Collection entries:

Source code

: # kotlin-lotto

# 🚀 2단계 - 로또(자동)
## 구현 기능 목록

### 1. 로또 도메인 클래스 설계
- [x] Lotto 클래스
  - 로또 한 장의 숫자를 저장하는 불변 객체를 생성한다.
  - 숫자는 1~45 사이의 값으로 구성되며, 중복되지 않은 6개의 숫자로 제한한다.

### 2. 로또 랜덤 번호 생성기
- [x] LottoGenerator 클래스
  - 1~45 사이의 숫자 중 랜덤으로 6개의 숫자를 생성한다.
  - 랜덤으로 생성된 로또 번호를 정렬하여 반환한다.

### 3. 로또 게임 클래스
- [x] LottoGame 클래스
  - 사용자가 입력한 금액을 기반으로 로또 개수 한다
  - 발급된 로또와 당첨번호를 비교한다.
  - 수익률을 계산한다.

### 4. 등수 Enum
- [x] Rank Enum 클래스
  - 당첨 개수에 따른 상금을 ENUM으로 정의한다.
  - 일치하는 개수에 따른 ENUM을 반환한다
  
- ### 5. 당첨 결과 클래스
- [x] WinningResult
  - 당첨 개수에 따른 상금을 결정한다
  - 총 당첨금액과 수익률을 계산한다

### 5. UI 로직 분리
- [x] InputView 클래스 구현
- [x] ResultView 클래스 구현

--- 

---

--

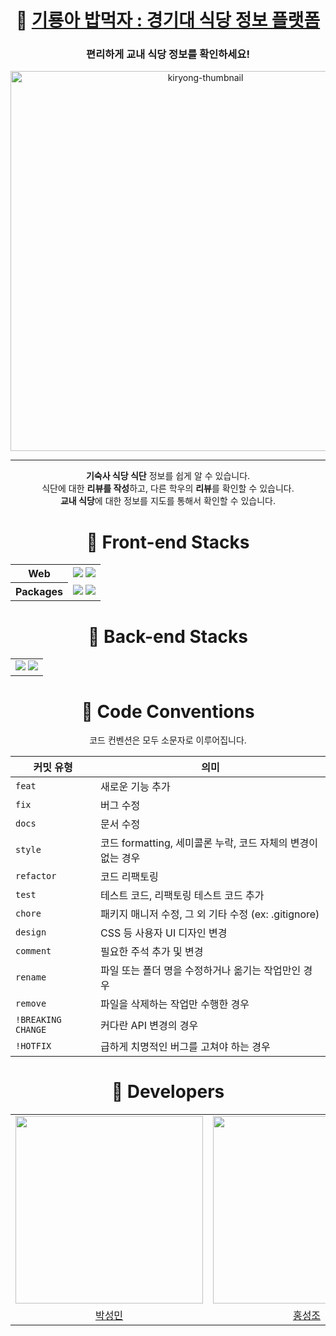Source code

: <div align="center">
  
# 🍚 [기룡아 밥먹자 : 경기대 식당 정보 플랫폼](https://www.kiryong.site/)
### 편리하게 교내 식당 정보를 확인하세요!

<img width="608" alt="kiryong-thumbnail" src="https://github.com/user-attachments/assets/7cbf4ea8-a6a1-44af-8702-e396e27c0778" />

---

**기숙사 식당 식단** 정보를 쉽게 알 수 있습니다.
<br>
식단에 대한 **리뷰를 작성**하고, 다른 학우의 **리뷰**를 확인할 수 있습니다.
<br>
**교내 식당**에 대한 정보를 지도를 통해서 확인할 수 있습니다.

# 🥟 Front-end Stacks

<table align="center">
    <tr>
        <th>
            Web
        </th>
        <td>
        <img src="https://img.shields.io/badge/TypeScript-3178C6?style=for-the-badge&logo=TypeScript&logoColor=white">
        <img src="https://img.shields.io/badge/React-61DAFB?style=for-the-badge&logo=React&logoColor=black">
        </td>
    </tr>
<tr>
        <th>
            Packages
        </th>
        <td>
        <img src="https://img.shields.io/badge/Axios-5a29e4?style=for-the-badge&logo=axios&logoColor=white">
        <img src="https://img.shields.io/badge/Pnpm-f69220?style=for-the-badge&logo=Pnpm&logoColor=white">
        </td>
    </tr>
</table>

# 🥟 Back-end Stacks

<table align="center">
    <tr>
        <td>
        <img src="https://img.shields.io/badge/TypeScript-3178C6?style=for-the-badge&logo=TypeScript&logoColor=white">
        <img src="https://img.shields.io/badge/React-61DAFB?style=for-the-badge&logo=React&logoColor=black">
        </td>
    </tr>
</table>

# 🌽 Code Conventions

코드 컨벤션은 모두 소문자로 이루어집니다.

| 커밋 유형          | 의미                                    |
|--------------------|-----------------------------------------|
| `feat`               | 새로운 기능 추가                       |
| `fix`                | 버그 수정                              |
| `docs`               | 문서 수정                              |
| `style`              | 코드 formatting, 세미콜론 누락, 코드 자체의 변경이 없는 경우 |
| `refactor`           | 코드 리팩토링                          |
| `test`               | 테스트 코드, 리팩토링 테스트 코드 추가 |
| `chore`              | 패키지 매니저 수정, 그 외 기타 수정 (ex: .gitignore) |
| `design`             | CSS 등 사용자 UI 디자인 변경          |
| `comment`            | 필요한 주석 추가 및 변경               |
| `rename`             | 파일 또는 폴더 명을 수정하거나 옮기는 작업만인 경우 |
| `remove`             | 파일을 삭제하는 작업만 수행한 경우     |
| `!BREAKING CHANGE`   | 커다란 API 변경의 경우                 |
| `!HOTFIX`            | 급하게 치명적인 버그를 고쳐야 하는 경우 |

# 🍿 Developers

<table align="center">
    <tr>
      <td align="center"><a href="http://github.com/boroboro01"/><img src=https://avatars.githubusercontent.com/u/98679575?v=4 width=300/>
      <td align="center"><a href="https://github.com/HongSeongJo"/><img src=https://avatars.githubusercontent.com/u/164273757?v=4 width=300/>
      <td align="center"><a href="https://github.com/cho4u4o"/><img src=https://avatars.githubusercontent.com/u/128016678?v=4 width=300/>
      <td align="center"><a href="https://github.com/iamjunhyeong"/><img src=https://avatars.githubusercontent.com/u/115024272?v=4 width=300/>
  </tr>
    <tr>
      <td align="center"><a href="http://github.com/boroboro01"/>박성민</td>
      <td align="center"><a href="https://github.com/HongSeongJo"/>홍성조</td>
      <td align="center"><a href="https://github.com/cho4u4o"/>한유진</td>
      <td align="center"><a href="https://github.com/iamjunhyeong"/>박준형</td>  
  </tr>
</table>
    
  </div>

--

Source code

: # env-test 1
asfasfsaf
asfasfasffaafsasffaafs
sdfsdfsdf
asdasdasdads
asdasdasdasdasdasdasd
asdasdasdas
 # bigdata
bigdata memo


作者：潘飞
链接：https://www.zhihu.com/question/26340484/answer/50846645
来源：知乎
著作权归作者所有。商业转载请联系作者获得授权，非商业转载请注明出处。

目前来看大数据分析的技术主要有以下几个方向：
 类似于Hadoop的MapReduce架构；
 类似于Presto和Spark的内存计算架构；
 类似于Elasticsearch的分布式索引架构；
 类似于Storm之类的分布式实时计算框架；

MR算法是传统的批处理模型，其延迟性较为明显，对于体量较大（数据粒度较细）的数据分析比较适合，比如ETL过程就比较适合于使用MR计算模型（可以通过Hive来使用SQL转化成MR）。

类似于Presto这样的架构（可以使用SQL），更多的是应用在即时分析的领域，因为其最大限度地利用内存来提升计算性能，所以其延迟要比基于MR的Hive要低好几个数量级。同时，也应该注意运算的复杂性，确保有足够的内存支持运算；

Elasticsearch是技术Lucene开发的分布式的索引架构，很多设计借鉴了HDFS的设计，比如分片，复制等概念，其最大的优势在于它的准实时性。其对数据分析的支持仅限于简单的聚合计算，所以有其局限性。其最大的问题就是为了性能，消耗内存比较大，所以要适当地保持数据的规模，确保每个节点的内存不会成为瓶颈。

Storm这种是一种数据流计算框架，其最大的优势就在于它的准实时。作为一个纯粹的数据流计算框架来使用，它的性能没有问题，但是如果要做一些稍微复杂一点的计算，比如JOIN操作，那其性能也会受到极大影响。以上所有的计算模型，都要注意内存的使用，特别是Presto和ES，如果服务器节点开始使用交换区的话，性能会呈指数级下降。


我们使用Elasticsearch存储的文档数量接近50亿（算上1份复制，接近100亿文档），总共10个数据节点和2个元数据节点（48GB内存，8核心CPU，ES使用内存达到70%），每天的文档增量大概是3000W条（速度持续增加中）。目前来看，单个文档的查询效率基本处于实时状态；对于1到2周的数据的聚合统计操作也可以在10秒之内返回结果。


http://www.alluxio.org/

— Exercise goal —
The word "랜덤으로" appears in some lines above. Return every one of those lines.

— Written solution —
  - 1~45 사이의 숫자 중 랜덤으로 6개의 숫자를 생성한다.
  - 랜덤으로 생성된 로또 번호를 정렬하여 반환한다.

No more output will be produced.